Si nos fijamos detenidamente en estas citas, observaremos que, en efecto, se incluye a varones y hembras creyentes. Pero, por mucho énfasis retórico que se ponga (sobre todo en el redundante versículo 90/33,35), el contenido en común entre ellos y ellas es bastante restringido: ambos asumen difi­cultades, tienen las obligaciones genéricas de todo musul­mán, reciben de Dios el perdón y el premio, y entran en los jardines del Edén. También se reprende que algunos y algunas sean malpensados o hipócritas. En estos aspectos no se los discrimina. Pero ahí no se esta­blece, ni se im­plica, ninguna doctrina de la igualdad, por lo demás inve­rosímil en aque­llas coordenadas históricas.


En un pasaje conocido, se plantea a las mujeres, como condición para ser musulmanas, que acepten expresamente una serie de com­pro­misos que no se exigen del mismo modo a los varones:


«¡Profeta! Cuando las creyentes vengan a ti jurándote que no asociarán nada a Dios, que no robarán, que no fornicarán, que no matarán a sus hijos, que no cometerán la infamia perpetrada entre sus manos y pies [atribuyendo a sus maridos hijos que no son suyos], que no te deso­be­decerán en lo que es conveniente, entonces acepta su juramento de fide­lidad y pide perdón a Dios por ellas» (Corán 91/60,12).
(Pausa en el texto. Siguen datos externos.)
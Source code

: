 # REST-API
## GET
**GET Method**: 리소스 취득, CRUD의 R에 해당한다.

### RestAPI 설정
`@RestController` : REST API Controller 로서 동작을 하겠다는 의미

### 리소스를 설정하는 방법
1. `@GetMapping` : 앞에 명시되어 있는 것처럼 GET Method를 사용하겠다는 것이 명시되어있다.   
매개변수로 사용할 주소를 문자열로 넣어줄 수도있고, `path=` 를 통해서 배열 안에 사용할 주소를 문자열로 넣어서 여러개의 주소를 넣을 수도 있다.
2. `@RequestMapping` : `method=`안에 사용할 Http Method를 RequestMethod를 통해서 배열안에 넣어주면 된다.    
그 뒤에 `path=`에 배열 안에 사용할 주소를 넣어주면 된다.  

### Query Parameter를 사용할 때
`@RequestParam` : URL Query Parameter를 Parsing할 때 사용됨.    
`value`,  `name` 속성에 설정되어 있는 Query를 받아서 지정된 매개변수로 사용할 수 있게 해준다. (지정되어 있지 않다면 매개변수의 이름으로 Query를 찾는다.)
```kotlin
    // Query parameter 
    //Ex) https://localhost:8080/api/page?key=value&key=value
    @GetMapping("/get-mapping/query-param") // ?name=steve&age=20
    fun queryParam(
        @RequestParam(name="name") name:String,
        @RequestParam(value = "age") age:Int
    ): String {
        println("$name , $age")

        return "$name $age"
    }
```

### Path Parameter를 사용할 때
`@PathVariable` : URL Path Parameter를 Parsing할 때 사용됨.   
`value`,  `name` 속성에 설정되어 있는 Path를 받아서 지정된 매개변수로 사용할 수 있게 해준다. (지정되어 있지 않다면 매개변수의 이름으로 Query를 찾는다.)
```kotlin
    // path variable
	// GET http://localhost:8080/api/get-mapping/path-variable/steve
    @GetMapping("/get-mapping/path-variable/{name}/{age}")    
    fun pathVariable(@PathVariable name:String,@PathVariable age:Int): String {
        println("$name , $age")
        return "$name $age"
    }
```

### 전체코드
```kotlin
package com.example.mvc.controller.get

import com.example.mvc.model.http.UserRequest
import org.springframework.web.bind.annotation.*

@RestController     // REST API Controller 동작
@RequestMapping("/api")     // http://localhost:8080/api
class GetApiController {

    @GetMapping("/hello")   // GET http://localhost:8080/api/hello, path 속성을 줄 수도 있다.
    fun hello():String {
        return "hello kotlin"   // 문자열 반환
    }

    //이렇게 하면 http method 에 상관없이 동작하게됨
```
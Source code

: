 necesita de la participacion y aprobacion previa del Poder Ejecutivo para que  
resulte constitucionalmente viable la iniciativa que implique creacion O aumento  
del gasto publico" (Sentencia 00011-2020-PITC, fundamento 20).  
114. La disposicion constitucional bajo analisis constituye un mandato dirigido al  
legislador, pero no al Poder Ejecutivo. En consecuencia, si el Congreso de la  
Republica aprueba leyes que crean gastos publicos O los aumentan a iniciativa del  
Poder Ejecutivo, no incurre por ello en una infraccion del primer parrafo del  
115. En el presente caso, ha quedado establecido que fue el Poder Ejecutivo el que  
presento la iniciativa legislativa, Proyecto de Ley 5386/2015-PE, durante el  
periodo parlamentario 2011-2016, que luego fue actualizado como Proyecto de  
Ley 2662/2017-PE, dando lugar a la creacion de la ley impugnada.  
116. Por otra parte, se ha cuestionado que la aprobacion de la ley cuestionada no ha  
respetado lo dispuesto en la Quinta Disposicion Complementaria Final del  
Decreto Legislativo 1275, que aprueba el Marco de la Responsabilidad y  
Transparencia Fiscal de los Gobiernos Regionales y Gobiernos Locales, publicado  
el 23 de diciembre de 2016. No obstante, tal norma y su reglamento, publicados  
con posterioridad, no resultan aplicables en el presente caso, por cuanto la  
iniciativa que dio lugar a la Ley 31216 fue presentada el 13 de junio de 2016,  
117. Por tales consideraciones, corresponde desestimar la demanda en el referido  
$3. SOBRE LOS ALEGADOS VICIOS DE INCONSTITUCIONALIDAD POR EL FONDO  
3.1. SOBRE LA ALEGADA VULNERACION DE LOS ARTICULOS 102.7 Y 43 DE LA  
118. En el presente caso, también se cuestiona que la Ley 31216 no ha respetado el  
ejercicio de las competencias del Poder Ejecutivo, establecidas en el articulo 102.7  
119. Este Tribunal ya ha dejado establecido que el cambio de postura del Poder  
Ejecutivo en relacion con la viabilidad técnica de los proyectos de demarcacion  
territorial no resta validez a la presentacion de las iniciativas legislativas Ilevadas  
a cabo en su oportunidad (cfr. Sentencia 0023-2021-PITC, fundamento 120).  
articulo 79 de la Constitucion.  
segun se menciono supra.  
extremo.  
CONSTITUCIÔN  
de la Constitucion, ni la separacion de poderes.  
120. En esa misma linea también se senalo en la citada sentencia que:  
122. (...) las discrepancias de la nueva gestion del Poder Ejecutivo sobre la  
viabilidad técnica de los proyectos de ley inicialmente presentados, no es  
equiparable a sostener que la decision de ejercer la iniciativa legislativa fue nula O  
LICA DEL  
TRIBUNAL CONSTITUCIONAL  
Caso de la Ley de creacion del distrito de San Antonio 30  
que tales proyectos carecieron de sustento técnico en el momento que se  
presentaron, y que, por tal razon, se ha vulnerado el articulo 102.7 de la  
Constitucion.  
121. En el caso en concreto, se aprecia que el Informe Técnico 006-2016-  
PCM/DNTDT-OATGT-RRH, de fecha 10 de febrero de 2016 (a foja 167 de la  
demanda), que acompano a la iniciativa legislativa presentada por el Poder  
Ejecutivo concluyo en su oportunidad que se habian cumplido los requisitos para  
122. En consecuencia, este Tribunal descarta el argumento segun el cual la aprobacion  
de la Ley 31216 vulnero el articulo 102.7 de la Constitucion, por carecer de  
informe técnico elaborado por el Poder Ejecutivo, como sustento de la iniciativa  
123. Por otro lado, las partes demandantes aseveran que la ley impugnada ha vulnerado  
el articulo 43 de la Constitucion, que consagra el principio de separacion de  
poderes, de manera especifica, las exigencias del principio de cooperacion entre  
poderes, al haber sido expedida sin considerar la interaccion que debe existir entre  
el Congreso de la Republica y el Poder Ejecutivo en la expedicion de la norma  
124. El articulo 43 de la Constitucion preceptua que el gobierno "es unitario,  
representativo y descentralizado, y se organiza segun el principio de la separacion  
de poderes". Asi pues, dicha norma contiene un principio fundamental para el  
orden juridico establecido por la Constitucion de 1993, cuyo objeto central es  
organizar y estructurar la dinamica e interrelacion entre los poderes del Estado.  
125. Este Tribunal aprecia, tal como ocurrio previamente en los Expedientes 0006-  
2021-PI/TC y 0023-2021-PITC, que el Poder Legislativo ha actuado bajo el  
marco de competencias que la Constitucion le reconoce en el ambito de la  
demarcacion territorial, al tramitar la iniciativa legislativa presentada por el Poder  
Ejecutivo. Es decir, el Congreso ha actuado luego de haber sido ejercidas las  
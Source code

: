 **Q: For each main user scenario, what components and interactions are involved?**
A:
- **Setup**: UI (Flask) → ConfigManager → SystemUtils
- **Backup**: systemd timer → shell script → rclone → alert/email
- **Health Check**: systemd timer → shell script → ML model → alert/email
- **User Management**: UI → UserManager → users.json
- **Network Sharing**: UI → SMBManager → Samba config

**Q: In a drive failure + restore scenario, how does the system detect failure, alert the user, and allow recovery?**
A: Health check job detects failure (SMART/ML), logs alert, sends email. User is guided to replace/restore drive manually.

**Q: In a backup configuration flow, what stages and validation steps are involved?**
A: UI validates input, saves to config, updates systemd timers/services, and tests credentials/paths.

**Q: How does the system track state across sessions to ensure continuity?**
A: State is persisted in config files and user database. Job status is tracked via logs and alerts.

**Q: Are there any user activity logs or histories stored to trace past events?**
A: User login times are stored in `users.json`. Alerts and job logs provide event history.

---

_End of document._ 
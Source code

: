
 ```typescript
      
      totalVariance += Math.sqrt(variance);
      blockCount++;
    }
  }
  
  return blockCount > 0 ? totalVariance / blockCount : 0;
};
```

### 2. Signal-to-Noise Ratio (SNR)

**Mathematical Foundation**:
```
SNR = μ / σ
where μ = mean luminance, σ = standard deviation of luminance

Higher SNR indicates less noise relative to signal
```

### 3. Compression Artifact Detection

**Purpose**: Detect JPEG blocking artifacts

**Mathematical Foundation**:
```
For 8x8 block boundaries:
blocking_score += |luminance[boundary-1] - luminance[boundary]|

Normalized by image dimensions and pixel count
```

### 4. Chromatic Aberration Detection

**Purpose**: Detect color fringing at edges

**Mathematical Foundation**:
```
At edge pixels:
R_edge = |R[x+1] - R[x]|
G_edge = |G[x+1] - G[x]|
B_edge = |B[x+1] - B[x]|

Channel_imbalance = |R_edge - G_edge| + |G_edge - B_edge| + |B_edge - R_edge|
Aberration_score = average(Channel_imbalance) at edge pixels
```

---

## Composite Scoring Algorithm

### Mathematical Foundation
Con todo, los especialistas dicen que este último versículo está abro­gado por el consenso, de modo que el imán no tiene derecho a exigir tal juramento expreso.


¿Y qué pasa en todos los demás aspectos que afectan a la mujer? Lo que descubrimos es la desvalorización y discriminación negativa de las mujeres en facetas de la mayor importancia, que abarcan desde la catego­rización teológica a la antropológica, a la jurídica y a la práctica cotidiana.


No iguala mucho enunciar que unos y otros creyentes irán al paraíso, si cumplen lo que Dios y su enviado les manda, cuando lo que se les manda a unos y a otras es muy diferente. Pues está claro que lo que se les manda a ellos no es lo mismo que lo que se les manda a ellas, como demuestran otros múltiples pasajes coránicos que exponemos más abajo. No son los mismos los derechos y los deberes específicos que se im­po­nen a los varones y a las hembras. Por tanto, no hay que llamarse a en­gaño: el Corán no establece una igualdad entre hombre y mujer, sino que estipula diferencias sustanciales, sobre las que edifica y consolida la desigualdad, en esta vida y en la otra.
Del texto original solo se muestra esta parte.